Solo se puede «entregar la vida» si esto le da sentido total, de lo contrario
deja de «valer la pena».
La
crisis profunda de esa «certeza» en las propias convicciones lleva, obviamente
a una crisis de sentido. Esta puede ser percibida como una verdadera frustración
por la inutilidad de lo ya sacrificado. Años de vida y esfuerzos aparecen de
golpe como un desperdicio, como la persecución de una quimera. Toda la «pena»
asumida, de golpe ya no ha «valido». Además la vida no tiene marcha atrás, y
lo jugado juzgado está. La frustración lleva a un replanteo global de sí
mismo, que puede ir desde el «encerramiento» fanatizado de las propias
posiciones (alejándose de la realidad) hasta la «conversión» a aquello que
justamente antes se combatía.
De
todos modos, aún en el caso de poder reelaborar el propio sentido de vida, es fácil
que queden secuelas. Una de ellas es la inhibición frente a la nueva exigencia
de un sacrificio «incondicionado». Se miden los compromisos y se dan pasos
personales mucho más cautelosos. Ya nada es «incondicionado», aunque en la
intención (y hasta en las palabras) uno quisiera volver a entregarse por entero
y sin límites.
También
es fácil la búsqueda de «seguridades» alternativas, en el mismo o en otros
campos de la vida. "No poner toda la carne en el asador" y, de algún
modo, cubrirse las espaldas para no volver a quedar a «la intemperie» de
sentido. No se está dispuesto sin más a vivir otra crisis de sentido de vida.
Una perspectiva cristiana.
Desde
la perspectiva cristiana la ética[2]
y la espiritualidad son inseparables. No son lo mismo, y de hecho ha sido un
riesgo permanente el «espiritualizar» la responsabilidad ética, o la de «moralizar»

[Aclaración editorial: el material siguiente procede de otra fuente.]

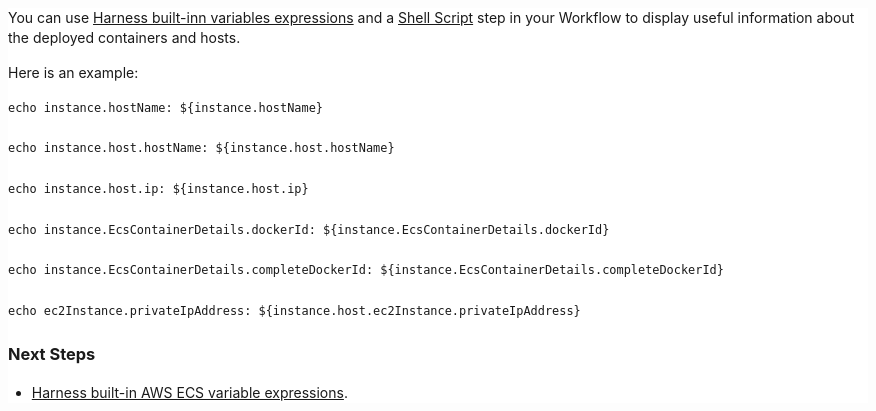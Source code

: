 You can use [Harness built-inn variables expressions](https://docs.harness.io/article/9dvxcegm90-variables) and a [Shell Script](https://docs.harness.io/article/1fjrjbau7x-capture-shell-script-step-output) step in your Workflow to display useful information about the deployed containers and hosts.

Here is an example:


```
echo instance.hostName: ${instance.hostName}  
  
echo instance.host.hostName: ${instance.host.hostName}  
  
echo instance.host.ip: ${instance.host.ip}  
  
echo instance.EcsContainerDetails.dockerId: ${instance.EcsContainerDetails.dockerId}  
  
echo instance.EcsContainerDetails.completeDockerId: ${instance.EcsContainerDetails.completeDockerId}  
  
echo ec2Instance.privateIpAddress: ${instance.host.ec2Instance.privateIpAddress}
```
### Next Steps

* [Harness built-in AWS ECS variable expressions](https://docs.harness.io/article/9dvxcegm90-variables#aws_ecs).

la espiritualidad, pero aunque no se deben confundir ni reducir mutuamente,
tampoco son separables.
No
se pueden separar porque la responsabilidad ética del cristiano surge
esencialmente de un llamado (vocación) que le hace el Señor, y al cuál él da
una respuesta que abarcará toda su vida. La moral cristiana no es una moral del
«cumplimiento» de leyes morales prestablecidas. El cristiano no tiene como
objetivo «ser bueno» haciendo «cosas buenas», sino el llegar a vivir con
plenitud su vocación esencial como verdadero «hijo de Dios».
La
moral cristiana nunca puede pensarse como la necesidad de «ganarse el cielo».

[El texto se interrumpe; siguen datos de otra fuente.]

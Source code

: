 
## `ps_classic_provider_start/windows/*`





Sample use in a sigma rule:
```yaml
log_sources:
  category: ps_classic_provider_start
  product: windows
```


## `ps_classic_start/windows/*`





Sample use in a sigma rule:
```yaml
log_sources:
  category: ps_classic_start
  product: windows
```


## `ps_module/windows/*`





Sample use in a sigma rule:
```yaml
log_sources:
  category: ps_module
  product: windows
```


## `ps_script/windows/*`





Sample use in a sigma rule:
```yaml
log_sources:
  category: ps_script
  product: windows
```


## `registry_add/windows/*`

No se trata de conseguir una «entrada» a ese lugar exclusivo donde no entra
cualquiera. No se trata de adecuarse a esquemas de comportamiento que le
aseguren la «aprobación del examen», o más propiamente, ser absuelto en el
«juicio». No se trata de «hacer cosas». Aunque todo ello tiene elementos
indudables de verdad moral, sin embargo la «moral cristiana» en modo alguno
puede ser reducido a ello.
La
moral del «cumplimiento», aunque no sea minimalista, es decir, aunque no
busque «hacer el mínimo necesario como para entrar», aunque sea muy exigente,
exigente hasta el heroísmo... esa
moral no es cristiana.
La
moral cristiana es aquella que descubre la propia responsabilidad de su libertad
en la historia a partir de haber descubierto algo fundamental antes: que Dios es
Padre de todos y que nos ama a cada uno hasta dar la vida por nosotros.
La
moral cristiana es una moral del «amor». No del amor «en las nubes», sino
del amor real, del amor que en la vida y en la historia se juega concretamente y
con toda su fuerza por el bien de quien ama. Es un amor que es generosidad y
servicio. Es un amor que es entrega de la propia vida, cotidianamente, incluso
muchas veces, anónimamente. Es ese «amor», porque ese es el amor de Dios.
El
cristiano ha descubierto que la realidad es al revés de lo que parece. Ha
descubierto que lo que parece evidente en la historia, sin embargo no son más
que justificaciones y apariencias. Que en la realidad «real» el poderoso no es
el que logra poner a los demás bajo sus pies, sino que justamente en único
verdaderamente poderoso, el único capaz de dar vida o quitarla, de crear
historia o terminarla, ese ser único «todopoderoso», Dios, es quien
humildemente se pone totalmente al servicio del ser humano a quien ha creado y a
quien ama entrañablemente.
Un amor que libera.
El
poder de Dios se manifiesta en la «impotencia», y jamás en la «prepotencia».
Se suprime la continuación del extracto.